First find the line with "weights would give" in the entries below, then set down exactly every line through the line with "has dimension at", that line included.

[[ Dataset records, beginning ]]

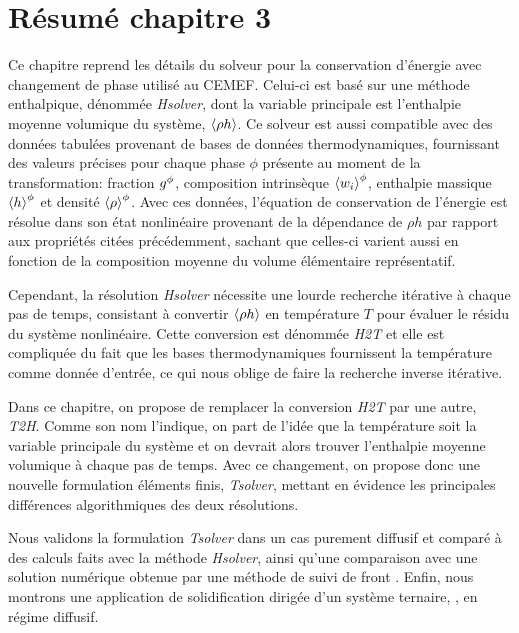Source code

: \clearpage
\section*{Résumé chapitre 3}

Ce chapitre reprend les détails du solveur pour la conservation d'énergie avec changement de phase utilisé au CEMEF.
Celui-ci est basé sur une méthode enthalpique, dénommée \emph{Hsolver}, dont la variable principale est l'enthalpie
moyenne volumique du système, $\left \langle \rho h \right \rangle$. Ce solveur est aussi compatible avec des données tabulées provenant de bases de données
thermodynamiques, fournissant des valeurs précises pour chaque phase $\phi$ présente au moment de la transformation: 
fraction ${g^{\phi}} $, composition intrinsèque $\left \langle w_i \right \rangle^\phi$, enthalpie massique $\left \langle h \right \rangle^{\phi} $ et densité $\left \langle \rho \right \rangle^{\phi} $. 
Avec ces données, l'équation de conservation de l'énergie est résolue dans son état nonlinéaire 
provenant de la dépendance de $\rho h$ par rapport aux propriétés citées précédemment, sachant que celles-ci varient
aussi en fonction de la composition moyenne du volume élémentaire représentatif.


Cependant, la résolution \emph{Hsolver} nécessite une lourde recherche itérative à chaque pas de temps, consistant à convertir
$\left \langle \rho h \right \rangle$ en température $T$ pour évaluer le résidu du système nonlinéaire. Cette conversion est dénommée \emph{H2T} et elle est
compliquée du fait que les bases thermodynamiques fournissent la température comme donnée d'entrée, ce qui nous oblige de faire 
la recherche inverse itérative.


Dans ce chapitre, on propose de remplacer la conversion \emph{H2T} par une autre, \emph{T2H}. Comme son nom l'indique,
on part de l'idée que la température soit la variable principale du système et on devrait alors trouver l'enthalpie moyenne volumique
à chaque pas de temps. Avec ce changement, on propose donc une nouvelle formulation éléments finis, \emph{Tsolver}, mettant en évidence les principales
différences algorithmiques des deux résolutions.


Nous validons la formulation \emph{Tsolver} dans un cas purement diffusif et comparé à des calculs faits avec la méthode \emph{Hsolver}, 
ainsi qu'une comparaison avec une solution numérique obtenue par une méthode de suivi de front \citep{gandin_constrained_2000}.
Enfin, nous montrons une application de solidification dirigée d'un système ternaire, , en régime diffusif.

[[ Dataset records, end ]]
[[ Dataset records, beginning ]]

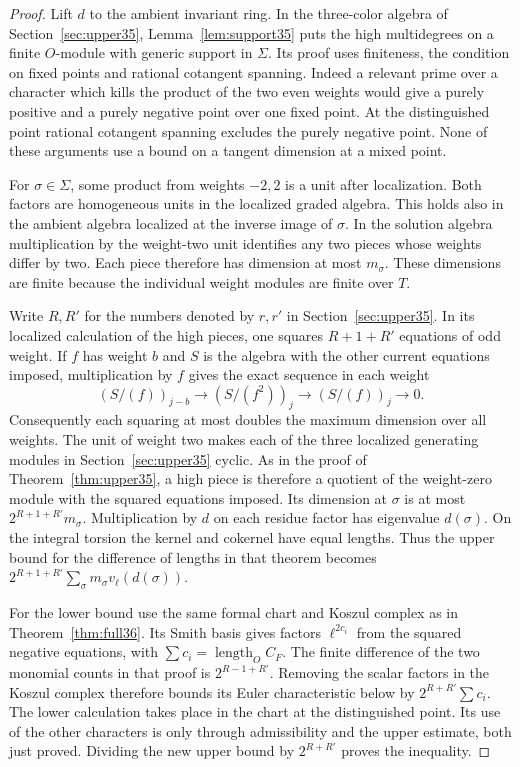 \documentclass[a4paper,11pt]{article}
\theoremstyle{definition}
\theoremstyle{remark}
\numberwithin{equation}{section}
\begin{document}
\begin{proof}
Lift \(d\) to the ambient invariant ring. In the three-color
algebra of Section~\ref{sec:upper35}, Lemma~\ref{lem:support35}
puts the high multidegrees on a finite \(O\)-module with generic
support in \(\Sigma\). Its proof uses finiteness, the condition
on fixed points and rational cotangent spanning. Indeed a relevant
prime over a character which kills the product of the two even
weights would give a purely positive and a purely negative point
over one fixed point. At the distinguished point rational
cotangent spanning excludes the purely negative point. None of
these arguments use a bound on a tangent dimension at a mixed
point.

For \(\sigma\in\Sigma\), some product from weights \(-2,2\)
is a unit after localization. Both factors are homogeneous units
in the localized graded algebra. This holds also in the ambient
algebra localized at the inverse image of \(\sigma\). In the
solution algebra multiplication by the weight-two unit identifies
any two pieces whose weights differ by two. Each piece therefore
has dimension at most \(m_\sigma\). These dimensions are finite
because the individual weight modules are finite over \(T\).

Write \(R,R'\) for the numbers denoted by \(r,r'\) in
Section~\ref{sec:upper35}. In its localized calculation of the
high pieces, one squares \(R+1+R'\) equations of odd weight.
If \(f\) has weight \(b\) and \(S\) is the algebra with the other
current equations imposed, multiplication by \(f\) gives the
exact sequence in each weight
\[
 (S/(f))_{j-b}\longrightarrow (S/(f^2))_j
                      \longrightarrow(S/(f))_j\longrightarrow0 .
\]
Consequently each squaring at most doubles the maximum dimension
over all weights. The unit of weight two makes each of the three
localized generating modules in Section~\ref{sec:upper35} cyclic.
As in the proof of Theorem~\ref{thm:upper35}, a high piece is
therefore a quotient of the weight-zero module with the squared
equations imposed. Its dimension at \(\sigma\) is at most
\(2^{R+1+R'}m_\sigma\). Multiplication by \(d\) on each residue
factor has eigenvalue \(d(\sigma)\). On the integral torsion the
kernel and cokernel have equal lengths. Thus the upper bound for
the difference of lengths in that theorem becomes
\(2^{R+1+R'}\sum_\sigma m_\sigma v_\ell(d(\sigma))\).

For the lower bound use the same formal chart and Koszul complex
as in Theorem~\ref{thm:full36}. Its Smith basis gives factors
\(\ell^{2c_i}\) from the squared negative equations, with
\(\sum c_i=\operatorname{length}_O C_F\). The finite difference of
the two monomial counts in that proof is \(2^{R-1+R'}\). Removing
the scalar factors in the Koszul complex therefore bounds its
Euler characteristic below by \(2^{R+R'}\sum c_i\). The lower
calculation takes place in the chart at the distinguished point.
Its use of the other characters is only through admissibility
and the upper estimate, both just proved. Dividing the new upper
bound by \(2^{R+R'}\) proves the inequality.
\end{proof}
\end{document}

[[ Dataset records, end ]]

▶ Answer to this task:
weights would give a purely positive and a purely negative point
over one fixed point. At the distinguished point rational
cotangent spanning excludes the purely negative point. None of
these arguments use a bound on a tangent dimension at a mixed
point.

For \(\sigma\in\Sigma\), some product from weights \(-2,2\)
is a unit after localization. Both factors are homogeneous units
in the localized graded algebra. This holds also in the ambient
algebra localized at the inverse image of \(\sigma\). In the
solution algebra multiplication by the weight-two unit identifies
any two pieces whose weights differ by two. Each piece therefore
has dimension at most \(m_\sigma\). These dimensions are finite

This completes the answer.